What happens when you open your linen closet door?
Do you see a vertically-organized world of calm, horizontal lines?
Or do you see chaos?
If the latter, then today’s simplifying mission is for you!
I can think of two cardinal rules when it comes to simplifying your linen closet.
Rule #1: The linen closet is for linens
Just because there’s a door in front doesn’t mean you can stash junk in your closet. So put your cleaning bucket under the kitchen sink and find permanent homes for any other randoms that have moved in.
If you end up with extra space after you simplify your towels and sheets then go ahead and move some items back in if need be. We keep suitcases in ours. But just a thought–don’t let it be anything with a strong smell, like the dirty clothes hamper. You want your linens to smell fresh!
Rule #2: The linen closet is for linens you actually need, not for every sheet or towel you ever acquired
So how many linens to keep? I think that depends on your family’s needs. You may be able to get away with just one sheet set per bed, but if you have small children (or a cat who forgets where her litterbox is, as ours did yesterday), it might be nice to have extras for a quick change.
However, I bet you’d be safe with no more than two sheet sets for each regularly-used bed in the house. Guest beds probably only need one set.
For towels, have one for each person in the house, with a few extras for guests or laundry days.
Pillows? One per head. Extras for each additional guest your house can sleep.
With these rules in mind, it’s time to simplify!
Pull everything out of the linen closet and lay items on the bed. Make sure you have a matching number of flat sheets and fitted. Inventory your extra blankets. Do you have too many to comfortably fit in the closet? Any ratty ones you can get rid of?
You know the drill: donate the excess!
You might consider keeping extra pillowcases, though, because there are lots of uses for those. Like,
- Giving to your kids to use as dirty laundry bags (which can be washed each time with their clothes)
- Using as a shoe bag for trips
- Storing off-season clothes (my friend who works in theater costuming tells me that clothes need to breathe, so cloth storage is better than plastic)
Wipe off the shelves before replacing items. I like to have everything folded the same way, with layers facing towards the back of the closet (as in the top picture). Visual peace.
I keep matching fitted and flat sheets together, but my mom likes to keep flats in one stack and fitteds in another. Do what works for you(:
For a finishing touch, tuck something that smells nice in between the stacks. My aromatic item is a box of lemon-scented soap.
When to break rule #1:
Break the first rule if space is an issue in your house and the linens are actually the smaller percent of what’s in the closet. If you truly need that space for something else, then there are other ways to store your linens.
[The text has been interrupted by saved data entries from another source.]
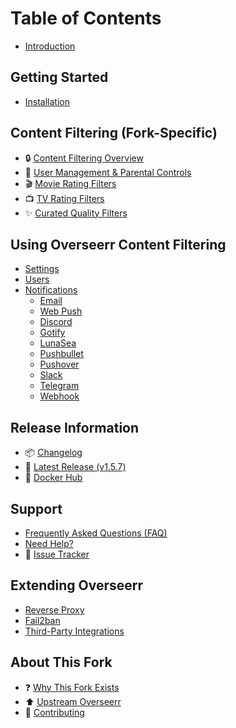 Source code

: # Table of Contents

- [Introduction](README.md)

## Getting Started

- [Installation](getting-started/installation.md)

## Content Filtering (Fork-Specific)

- 🔒 [Content Filtering Overview](using-overseerr/users/README.md)
- 👥 [User Management & Parental Controls](using-overseerr/users/README.md)
- 🎬 [Movie Rating Filters](using-overseerr/settings/README.md)
- 📺 [TV Rating Filters](using-overseerr/settings/README.md)
- ✨ [Curated Quality Filters](using-overseerr/settings/README.md)

## Using Overseerr Content Filtering

- [Settings](using-overseerr/settings/README.md)
- [Users](using-overseerr/users/README.md)
- [Notifications](using-overseerr/notifications/README.md)
  - [Email](using-overseerr/notifications/email.md)
  - [Web Push](using-overseerr/notifications/webpush.md)
  - [Discord](using-overseerr/notifications/discord.md)
  - [Gotify](using-overseerr/notifications/gotify.md)
  - [LunaSea](using-overseerr/notifications/lunasea.md)
  - [Pushbullet](using-overseerr/notifications/pushbullet.md)
  - [Pushover](using-overseerr/notifications/pushover.md)
  - [Slack](using-overseerr/notifications/slack.md)
  - [Telegram](using-overseerr/notifications/telegram.md)
  - [Webhook](using-overseerr/notifications/webhooks.md)

## Release Information

- 📦 [Changelog](../CHANGELOG.md)
- 🚀 [Latest Release (v1.5.7)](https://github.com/Larrikinau/overseerr-content-filtering/releases/tag/v1.5.7)
- 🐳 [Docker Hub](https://hub.docker.com/r/larrikinau/overseerr-content-filtering)

## Support

- [Frequently Asked Questions (FAQ)](support/faq.md)
- [Need Help?](support/need-help.md)
- 🐛 [Issue Tracker](https://github.com/Larrikinau/overseerr-content-filtering/issues)

## Extending Overseerr

- [Reverse Proxy](extending-overseerr/reverse-proxy.md)
- [Fail2ban](extending-overseerr/fail2ban.md)
- [Third-Party Integrations](extending-overseerr/third-party.md)

## About This Fork

- ❓ [Why This Fork Exists](README.md#about-this-fork)
- ⬆️ [Upstream Overseerr](https://github.com/sct/overseerr)
- 🤝 [Contributing](README.md#contributing)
Check Craigslist or a thrift store for a piece of furniture that you can use as storage, such as:
- A chest at the foot of the bed
- A hollow ottoman
- A small chest of drawers (kept inside the bedroom closet, if there’s room, or in a hallway)
- A cloth-lined wicker clothes hamper
- Cloth storage boxes that can slide under the bed
Another option would be to store an extra sheet set in each individual bedroom. Set aside one dresser drawer for the sheets and a spare blanket. Extra pillows could be “stored” on beds as pillow shams, and then claimed when guests stay over and need the couch.
You can keep towels under the bathroom counter. (Since you’ve already simplified that zone, right?)
When to break rule #2:
Hmm. Never. Unless you’re planning on opening a bed and breakfast.
Now answer that first question: what happens when you open your linen closet door?